The cybersecurity talent shortage is something that we repeatedly hear about and see firsthand in our consulting work. According to some sources, there are currently up to 200,000 unfilled security positions in the United States and an estimated one million open positions globally. By 2019, experts say there could be 1.5 million unfilled cybersecurity jobs.
Given this scarcity in the cybersecurity market, combined with the daunting task of staffing a diversely skilled security team, a prudent question is which security functions can be effectively outsourced for the short-, medium-, or long-term.

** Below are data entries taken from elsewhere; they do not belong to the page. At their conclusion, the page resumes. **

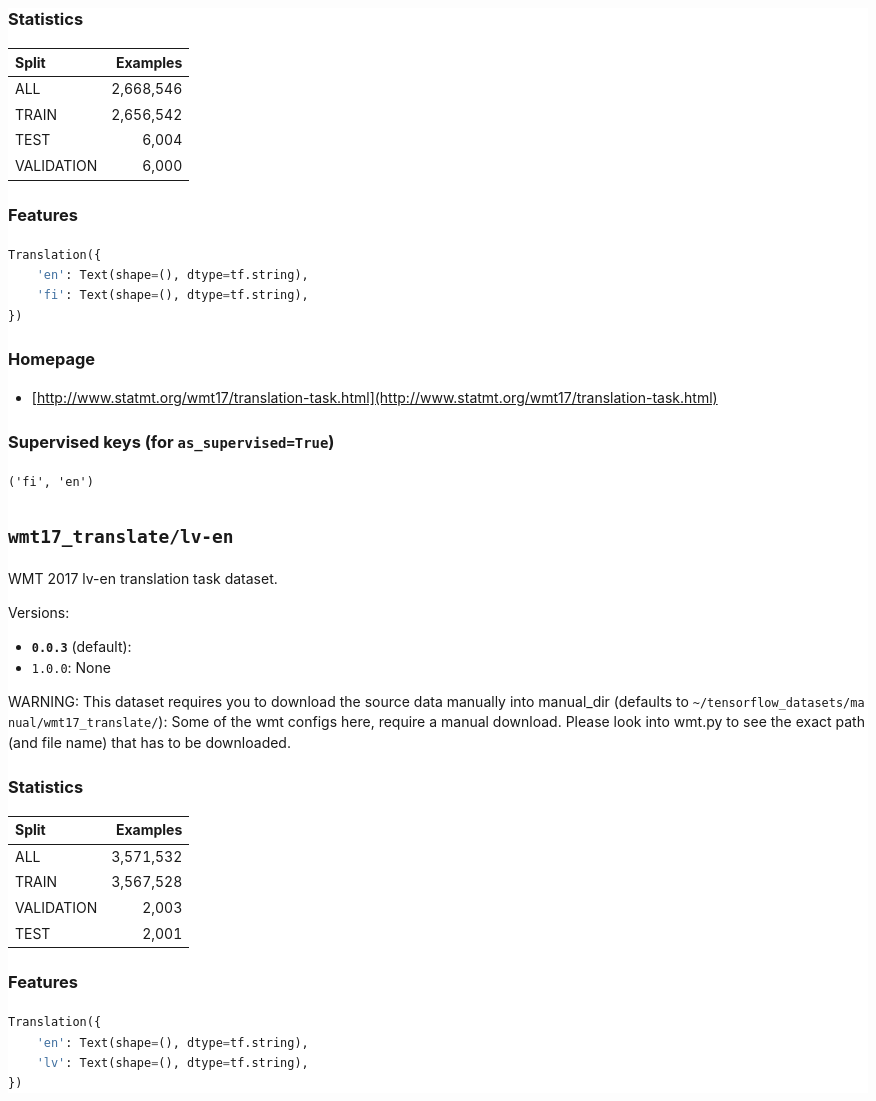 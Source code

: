 ### Statistics

Split      | Examples
:--------- | --------:
ALL        | 2,668,546
TRAIN      | 2,656,542
TEST       | 6,004
VALIDATION | 6,000

### Features
```python
Translation({
    'en': Text(shape=(), dtype=tf.string),
    'fi': Text(shape=(), dtype=tf.string),
})
```

### Homepage

*   [http://www.statmt.org/wmt17/translation-task.html](http://www.statmt.org/wmt17/translation-task.html)

### Supervised keys (for `as_supervised=True`)
`('fi', 'en')`

## `wmt17_translate/lv-en`
WMT 2017 lv-en translation task dataset.

Versions:

*   **`0.0.3`** (default):
*   `1.0.0`: None

WARNING: This dataset requires you to download the source data manually into
manual_dir (defaults to `~/tensorflow_datasets/manual/wmt17_translate/`): Some
of the wmt configs here, require a manual download. Please look into wmt.py to
see the exact path (and file name) that has to be downloaded.

### Statistics

Split      | Examples
:--------- | --------:
ALL        | 3,571,532
TRAIN      | 3,567,528
VALIDATION | 2,003
TEST       | 2,001

### Features
```python
Translation({
    'en': Text(shape=(), dtype=tf.string),
    'lv': Text(shape=(), dtype=tf.string),
})
```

Below are five of the most logical security areas to outsource. All of the following are areas that require minimal business context to gain consistent and effective results.
1. Security Monitoring
Many organizations lack the budget or bandwidth to set up their own security operations center to handle comprehensive monitoring and alerting services. Even large organizations with security teams in the double digits are often tackling other high-priority staffing and transformation projects that put dedicated security monitoring on the back burner. Fortunately, security monitoring services are one of the commonly provided services by a managed security services provider (MSSP). There is an MSSP for just about every size and budget, but you get what you pay for. The onus falls on you as the customer to define what you need and to hold your provider accountable.
2. Incident Response
If you have security monitoring up and running, whether in-house or outsourced, the next thing to think about is what you will do in the case of a real security incident. While there is a lot of preparation your company can do itself in terms of teeing up all the right people internally to help navigate how to triage and communicate a security incident internally and externally, it can sometimes be challenging to find the right on-demand internal expertise at your fingertips when you are in the thick of an incident. This is why establishing a relationship (either on retainer or simply going through a selection process in advance) with a firm that specializes in incident response and forensics is a shrewd move.
3. Security Testing
If you have teams who do custom development (i.e., for a product or service you provide to customers), security testing is both a best practice and often a requirement for customer contractual agreements and compliance frameworks. There are several types of security testing you should (if you can) do internally, including static code analysis and regular vulnerability scanning. But even if you have security-savvy developers and an internal team to run these tools, there is no replacement for the objectivity and expertise that an external firm can provide for network penetration testing (both internal and external), application security testing and product security testing. Many of your compliance and contractual obligations will even require that you have an external party conduct these tests, so establishing a relationship with one or more trusted firms for these specialized services is an outsourcing no-brainer.
4. Third-Party Assessments
Whether the third party in question is a vendor whose services you will use, another entity you are hoping to acquire or even a partner you will somehow connect with, third-party security assessments are another common compliance and contractual requirement. It can be easy to see these assessments as a “check the box and move on with it” type of task, but they are an opportunity to identify the real risks these third parties pose to your organization. Third-party assessments are ideal candidates for outsourcing because it can be difficult to predict when they are going to occur, and therefore they may cause unwanted impact to your security team’s daily operations. Also, as long as you have a predefined framework and desired reporting outcomes, less business context is required to discover valuable findings and security risks.
Security training takes a variety of forms, and there are several products on the market that provide off-the-shelf security awareness content for your organization’s customization. However, targeted training for specialized functions (such as secure development) is a prime opportunity to leverage external expertise. With minimal input from your internal teams – on issues like identifying coding languages and typical vulnerabilities discovered in past penetration tests – a specialized training provider can deliver customized training to your developers about how to write more secure code and how to introduce less risk into your products.
While your company may shy away from permanently outsourcing certain functions of your security program, sometimes the best option is to lean on a knowledgeable outside expert in an interim or long-term capacity.